The UK has unveiled legislation to speed up the deportation of foreign criminals who have claimed protection under the country’s modern slavery laws.
Under the changes, which come into force on Monday, the government will be able to withhold protections from anyone sentenced to 12 months or more, or convicted of serious offences such as murder or terrorism, as part of a wider crackdown on illegal migrants.
It means Home Office caseworkers can now demand evidence of modern slavery, rather than taking a victim's word.
Evidence could include testimonies from a charity worker or a police officer who has helped to rescue the victim.
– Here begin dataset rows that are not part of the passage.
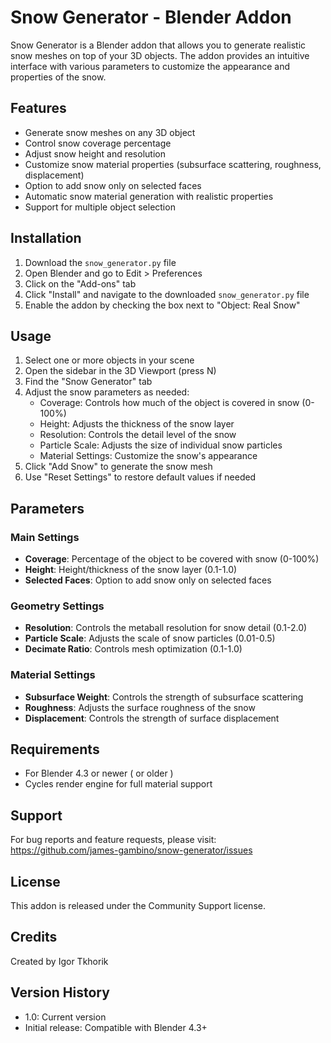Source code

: # Snow Generator - Blender Addon

Snow Generator is a Blender addon that allows you to generate realistic snow meshes on top of your 3D objects. The addon provides an intuitive interface with various parameters to customize the appearance and properties of the snow.

## Features

- Generate snow meshes on any 3D object
- Control snow coverage percentage
- Adjust snow height and resolution
- Customize snow material properties (subsurface scattering, roughness, displacement)
- Option to add snow only on selected faces
- Automatic snow material generation with realistic properties
- Support for multiple object selection

## Installation

1. Download the `snow_generator.py` file
2. Open Blender and go to Edit > Preferences
3. Click on the "Add-ons" tab
4. Click "Install" and navigate to the downloaded `snow_generator.py` file
5. Enable the addon by checking the box next to "Object: Real Snow"

## Usage

1. Select one or more objects in your scene
2. Open the sidebar in the 3D Viewport (press N)
3. Find the "Snow Generator" tab
4. Adjust the snow parameters as needed:
   - Coverage: Controls how much of the object is covered in snow (0-100%)
   - Height: Adjusts the thickness of the snow layer
   - Resolution: Controls the detail level of the snow
   - Particle Scale: Adjusts the size of individual snow particles
   - Material Settings: Customize the snow's appearance
5. Click "Add Snow" to generate the snow mesh
6. Use "Reset Settings" to restore default values if needed

## Parameters

### Main Settings
- **Coverage**: Percentage of the object to be covered with snow (0-100%)
- **Height**: Height/thickness of the snow layer (0.1-1.0)
- **Selected Faces**: Option to add snow only on selected faces

### Geometry Settings
- **Resolution**: Controls the metaball resolution for snow detail (0.1-2.0)
- **Particle Scale**: Adjusts the scale of snow particles (0.01-0.5)
- **Decimate Ratio**: Controls mesh optimization (0.1-1.0)

### Material Settings
- **Subsurface Weight**: Controls the strength of subsurface scattering
- **Roughness**: Adjusts the surface roughness of the snow
- **Displacement**: Controls the strength of surface displacement

## Requirements

- For Blender 4.3 or newer ( or older )
- Cycles render engine for full material support

## Support

For bug reports and feature requests, please visit:
https://github.com/james-gambino/snow-generator/issues 

## License

This addon is released under the Community Support license.

## Credits

Created by Igor Tkhorik

## Version History

- 1.0: Current version
- Initial release: Compatible with Blender 4.3+
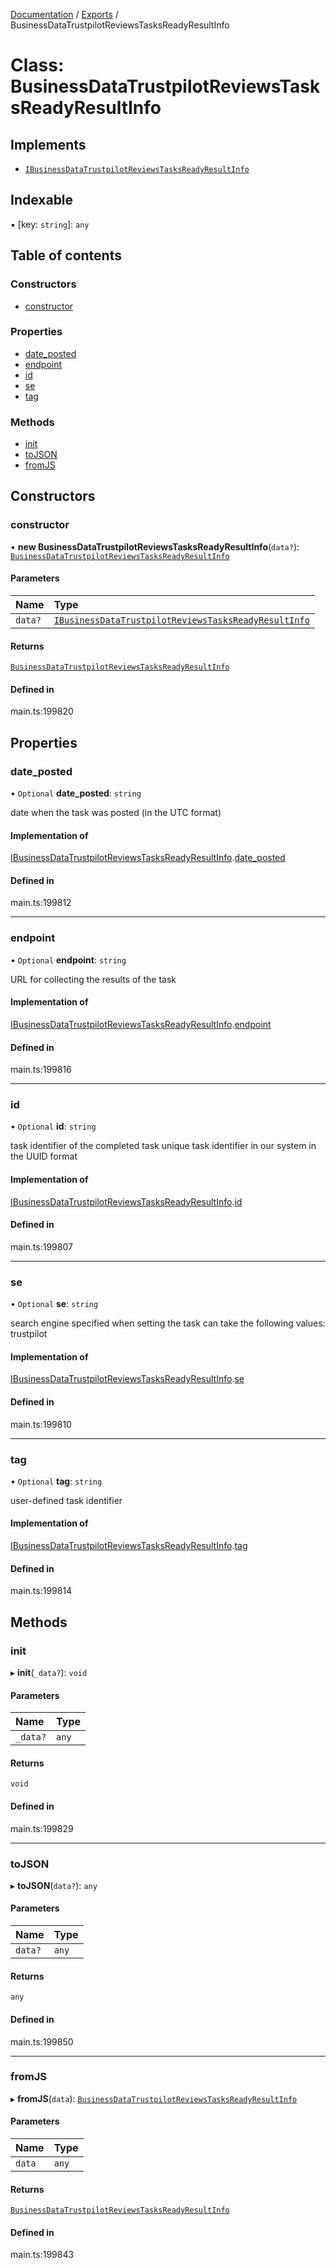 [Documentation](../README.md) / [Exports](../modules.md) / BusinessDataTrustpilotReviewsTasksReadyResultInfo

# Class: BusinessDataTrustpilotReviewsTasksReadyResultInfo

## Implements

- [`IBusinessDataTrustpilotReviewsTasksReadyResultInfo`](../interfaces/IBusinessDataTrustpilotReviewsTasksReadyResultInfo.md)

## Indexable

▪ [key: `string`]: `any`

## Table of contents

### Constructors

- [constructor](BusinessDataTrustpilotReviewsTasksReadyResultInfo.md#constructor)

### Properties

- [date\_posted](BusinessDataTrustpilotReviewsTasksReadyResultInfo.md#date_posted)
- [endpoint](BusinessDataTrustpilotReviewsTasksReadyResultInfo.md#endpoint)
- [id](BusinessDataTrustpilotReviewsTasksReadyResultInfo.md#id)
- [se](BusinessDataTrustpilotReviewsTasksReadyResultInfo.md#se)
- [tag](BusinessDataTrustpilotReviewsTasksReadyResultInfo.md#tag)

### Methods

- [init](BusinessDataTrustpilotReviewsTasksReadyResultInfo.md#init)
- [toJSON](BusinessDataTrustpilotReviewsTasksReadyResultInfo.md#tojson)
- [fromJS](BusinessDataTrustpilotReviewsTasksReadyResultInfo.md#fromjs)

## Constructors

### constructor

• **new BusinessDataTrustpilotReviewsTasksReadyResultInfo**(`data?`): [`BusinessDataTrustpilotReviewsTasksReadyResultInfo`](BusinessDataTrustpilotReviewsTasksReadyResultInfo.md)

#### Parameters

| Name | Type |
| :------ | :------ |
| `data?` | [`IBusinessDataTrustpilotReviewsTasksReadyResultInfo`](../interfaces/IBusinessDataTrustpilotReviewsTasksReadyResultInfo.md) |

#### Returns

[`BusinessDataTrustpilotReviewsTasksReadyResultInfo`](BusinessDataTrustpilotReviewsTasksReadyResultInfo.md)

#### Defined in

main.ts:199820

## Properties

### date\_posted

• `Optional` **date\_posted**: `string`

date when the task was posted (in the UTC format)

#### Implementation of

[IBusinessDataTrustpilotReviewsTasksReadyResultInfo](../interfaces/IBusinessDataTrustpilotReviewsTasksReadyResultInfo.md).[date_posted](../interfaces/IBusinessDataTrustpilotReviewsTasksReadyResultInfo.md#date_posted)

#### Defined in

main.ts:199812

___

### endpoint

• `Optional` **endpoint**: `string`

URL for collecting the results of the task

#### Implementation of

[IBusinessDataTrustpilotReviewsTasksReadyResultInfo](../interfaces/IBusinessDataTrustpilotReviewsTasksReadyResultInfo.md).[endpoint](../interfaces/IBusinessDataTrustpilotReviewsTasksReadyResultInfo.md#endpoint)

#### Defined in

main.ts:199816

___

### id

• `Optional` **id**: `string`

task identifier of the completed task
unique task identifier in our system in the UUID format

#### Implementation of

[IBusinessDataTrustpilotReviewsTasksReadyResultInfo](../interfaces/IBusinessDataTrustpilotReviewsTasksReadyResultInfo.md).[id](../interfaces/IBusinessDataTrustpilotReviewsTasksReadyResultInfo.md#id)

#### Defined in

main.ts:199807

___

### se

• `Optional` **se**: `string`

search engine specified when setting the task
can take the following values: trustpilot

#### Implementation of

[IBusinessDataTrustpilotReviewsTasksReadyResultInfo](../interfaces/IBusinessDataTrustpilotReviewsTasksReadyResultInfo.md).[se](../interfaces/IBusinessDataTrustpilotReviewsTasksReadyResultInfo.md#se)

#### Defined in

main.ts:199810

___

### tag

• `Optional` **tag**: `string`

user-defined task identifier

#### Implementation of

[IBusinessDataTrustpilotReviewsTasksReadyResultInfo](../interfaces/IBusinessDataTrustpilotReviewsTasksReadyResultInfo.md).[tag](../interfaces/IBusinessDataTrustpilotReviewsTasksReadyResultInfo.md#tag)

#### Defined in

main.ts:199814

## Methods

### init

▸ **init**(`_data?`): `void`

#### Parameters

| Name | Type |
| :------ | :------ |
| `_data?` | `any` |

#### Returns

`void`

#### Defined in

main.ts:199829

___

### toJSON

▸ **toJSON**(`data?`): `any`

#### Parameters

| Name | Type |
| :------ | :------ |
| `data?` | `any` |

#### Returns

`any`

#### Defined in

main.ts:199850

___

### fromJS

▸ **fromJS**(`data`): [`BusinessDataTrustpilotReviewsTasksReadyResultInfo`](BusinessDataTrustpilotReviewsTasksReadyResultInfo.md)

#### Parameters

| Name | Type |
| :------ | :------ |
| `data` | `any` |

#### Returns

[`BusinessDataTrustpilotReviewsTasksReadyResultInfo`](BusinessDataTrustpilotReviewsTasksReadyResultInfo.md)

#### Defined in

main.ts:199843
The Home Office cited a case in which a convicted rapist appealed against a decision by the Home Office to deport him from Britain by claiming he was a victim of criminal gangs engaged in human trafficking.
He was bailed pending the appeal, committed another rape and remains in the UK, the Home Office said.
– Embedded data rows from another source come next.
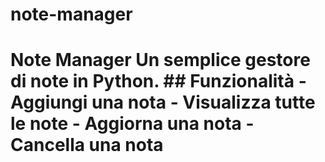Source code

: # note-manager
# Note Manager  Un semplice gestore di note in Python.  ## Funzionalità  - Aggiungi una nota - Visualizza tutte le note - Aggiorna una nota - Cancella una nota
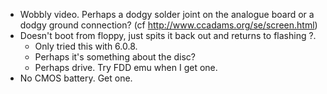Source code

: - Wobbly video.  Perhaps a dodgy solder joint on the analogue board or a dodgy ground connection? (cf http://www.ccadams.org/se/screen.html)
- Doesn't boot from floppy, just spits it back out and returns to flashing ?.
	- Only tried this with 6.0.8.
	- Perhaps it's something about the disc?
	- Perhaps drive.  Try FDD emu when I get one.
- No CMOS battery.  Get one.
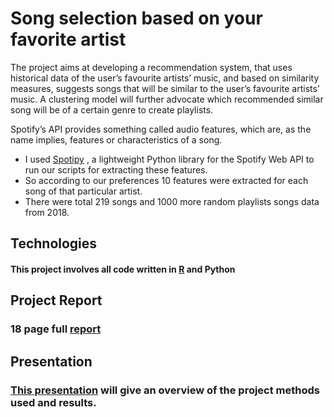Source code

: # Song selection based on your favorite artist


The project aims at developing a recommendation system, that uses historical data of the user’s favourite artists’ music, and based on similarity measures, suggests songs that will be similar to the user’s favourite artists’ music. A clustering model will further advocate which recommended similar song will be of a certain genre to create playlists.

Spotify’s API provides something called audio features, which are, as the name implies, features or characteristics of a song.

* I used [Spotipy](https://github.com/plamere/spotipy) , a lightweight Python library for the Spotify Web API to run our scripts for extracting these features.
*  So according to our preferences 10 features were extracted for each song of that particular  artist.
* There were total 219 songs and 1000 more random playlists songs data from 2018.


## Technologies

#### This project involves all code written in [R](https://www.r-project.org/) and Python

## Project Report

### 18 page full [report](https://github.com/pranavprajapati/song_recommendation/blob/master/final_project_report.pdf)

## Presentation

### [This presentation](https://github.com/pranavprajapati/song_recommendation/blob/master/project_presentation.pdf) will give an overview of the project methods used and results.
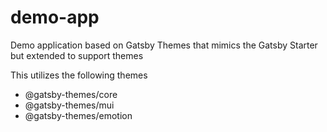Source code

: # demo-app

Demo application based on Gatsby Themes that mimics the Gatsby Starter but extended to support themes

This utilizes the following themes
- @gatsby-themes/core
- @gatsby-themes/mui
- @gatsby-themes/emotion
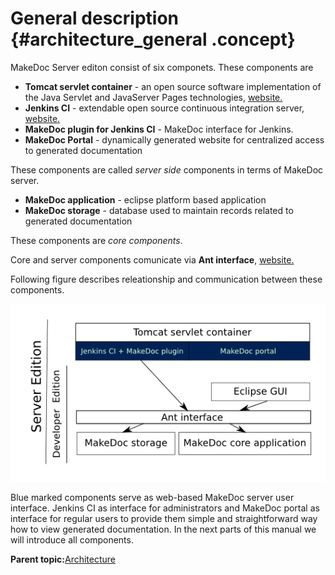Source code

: # General description {#architecture_general .concept}

MakeDoc Server editon consist of six componets. These components are

-   **Tomcat servlet container** - an open source software implementation of the Java Servlet and JavaServer Pages technologies, [website.](http://tomcat.apache.org/)
-   **Jenkins CI** - extendable open source continuous integration server, [website.](http://jenkins-ci.org)
-   **MakeDoc plugin for Jenkins CI** - MakeDoc interface for Jenkins.
-   **MakeDoc Portal** - dynamically generated website for centralized access to generated documentation

These components are called *server side* components in terms of MakeDoc server.

-   **MakeDoc application** - eclipse platform based application
-   **MakeDoc storage** - database used to maintain records related to generated documentation

These components are *core components*.

Core and server components comunicate via **Ant interface**, [website.](http://ant.apache.org)

Following figure describes releationship and communication between these components.

![](images/architecture_schema.png "MakeDoc server architecture")

Blue marked components serve as web-based MakeDoc server user interface. Jenkins CI as interface for administrators and MakeDoc portal as interface for regular users to provide them simple and straightforward way how to view generated documentation. In the next parts of this manual we will introduce all components.

**Parent topic:**[Architecture](../architecture/architecture.md)

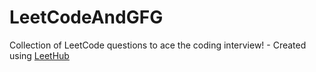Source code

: # LeetCodeAndGFG
Collection of LeetCode questions to ace the coding interview! - Created using [LeetHub](https://github.com/QasimWani/LeetHub)

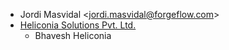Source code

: - Jordi Masvidal \<<jordi.masvidal@forgeflow.com>\>
- [Heliconia Solutions Pvt. Ltd.](https://www.heliconia.io)
  - Bhavesh Heliconia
“It is totally unfair that genuine victims of modern slavery may be left waiting longer to receive the protections they need due to the flagrant abuse of the system,” Home Secretary Suella Braverman said.
“The changes coming into force will mean if you've committed an offence, we have the power to refuse your protections and kick you out of our country.”
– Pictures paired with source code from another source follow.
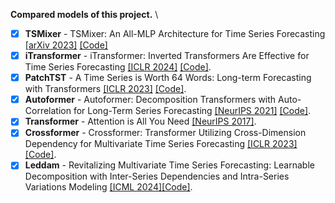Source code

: **Compared models of this project.** \
  - [x] **TSMixer** - TSMixer: An All-MLP Architecture for Time Series Forecasting [[arXiv 2023]](https://arxiv.org/pdf/2303.06053.pdf) [[Code]](https://github.com/IUTV815/GTF4MF/blob/main/model/TSMixer.py)
  - [x] **iTransformer** - iTransformer: Inverted Transformers Are Effective for Time Series Forecasting [[ICLR 2024]](https://arxiv.org/abs/2310.06625) [[Code]](https://github.com/IUTV815/GTF4MF/blob/main/model/iTransformer.py).
  - [x] **PatchTST** - A Time Series is Worth 64 Words: Long-term Forecasting with Transformers [[ICLR 2023]](https://openreview.net/pdf?id=Jbdc0vTOcol) [[Code]](https://github.com/IUTV815/GTF4MF/blob/main/model/PatchTST.py).
  - [x] **Autoformer** - Autoformer: Decomposition Transformers with Auto-Correlation for Long-Term Series Forecasting [[NeurIPS 2021]](https://openreview.net/pdf?id=I55UqU-M11y) [[Code]](https://github.com/IUTV815/GTF4MF/blob/main/model/Autoformer.py).
  - [x] **Transformer** - Attention is All You Need [[NeurIPS 2017]](https://github.com/IUTV815/GTF4MF/blob/main/model/Transformer.py).
  - [x] **Crossformer** - Crossformer: Transformer Utilizing Cross-Dimension Dependency for Multivariate Time Series Forecasting [[ICLR 2023]](https://openreview.net/pdf?id=vSVLM2j9eie)[[Code]](https://github.com/IUTV815/GTF4MF/blob/main/model/Crossformer.py).
  - [x] **Leddam** - Revitalizing Multivariate Time Series Forecasting: Learnable Decomposition with Inter-Series Dependencies and Intra-Series Variations Modeling [[ICML 2024]]([https://arxiv.org/abs/2402.12694])[[Code]](https://github.com/IUTV815/GTF4MF/blob/main/model/Leddam.py).

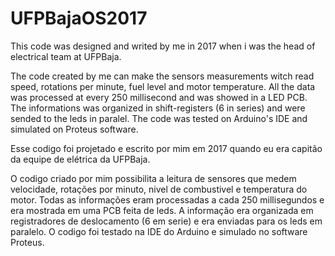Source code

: # UFPBajaOS2017
This code was designed and writed by me in 2017 when i was the head of electrical team at UFPBaja.

The code created by me can make the sensors measurements witch read speed, rotations per minute, fuel level and motor temperature. All the data was processed at every 250 millisecond and was showed in a LED PCB. The informations was organized in shift-registers (6 in series) and were sended to the leds in paralel. The code was tested on Arduino's IDE and simulated on Proteus software.

Esse codigo foi projetado e escrito por mim em 2017 quando eu era capitão da equipe de elétrica da UFPBaja.

O codigo criado por mim possibilita a leitura de sensores que medem velocidade, rotações por minuto, nivel de combustivel e temperatura do motor. Todas as informações eram processadas a cada 250 millisegundos e era mostrada em uma PCB feita de leds. A informação era organizada em registradores de deslocamento (6 em serie) e era enviadas para os leds em paralelo. O codigo foi testado na IDE do Arduino e simulado no software Proteus.
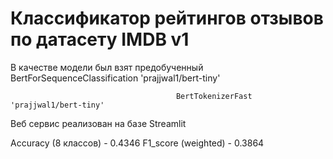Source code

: # Классификатор рейтингов отзывов по датасету IMDB v1

В качестве модели был взят предобученный BertForSequenceClassification 'prajjwal1/bert-tiny'
                                         
                                         
                                         BertTokenizerFast 'prajjwal1/bert-tiny'

Веб сервис реализован на базе Streamlit

Accuracy (8 классов) - 0.4346
F1_score (weighted)  - 0.3864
But they have been criticised by rights groups for undermining protections for genuine victims.
Another initiative by Ms Braverman — to fly cross-Channel migrants to Rwanda for permanent resettlement — was already blocked in the courts.
Britain's National Crime Agency reported in November that Albanian crime groups in particular were manipulating the National Referral Mechanism (NRM), which is being reformed under new laws.
Established in 2009 to protect human trafficking victims, the NRM is used to identify and refer them to UK government agencies to ensure they receive appropriate support.
If caught working in cannabis farms or other criminal enterprises, Albanian migrants have been coached to claim they are victims of modern-day slavery and apply to the NRM, the crime agency's report said.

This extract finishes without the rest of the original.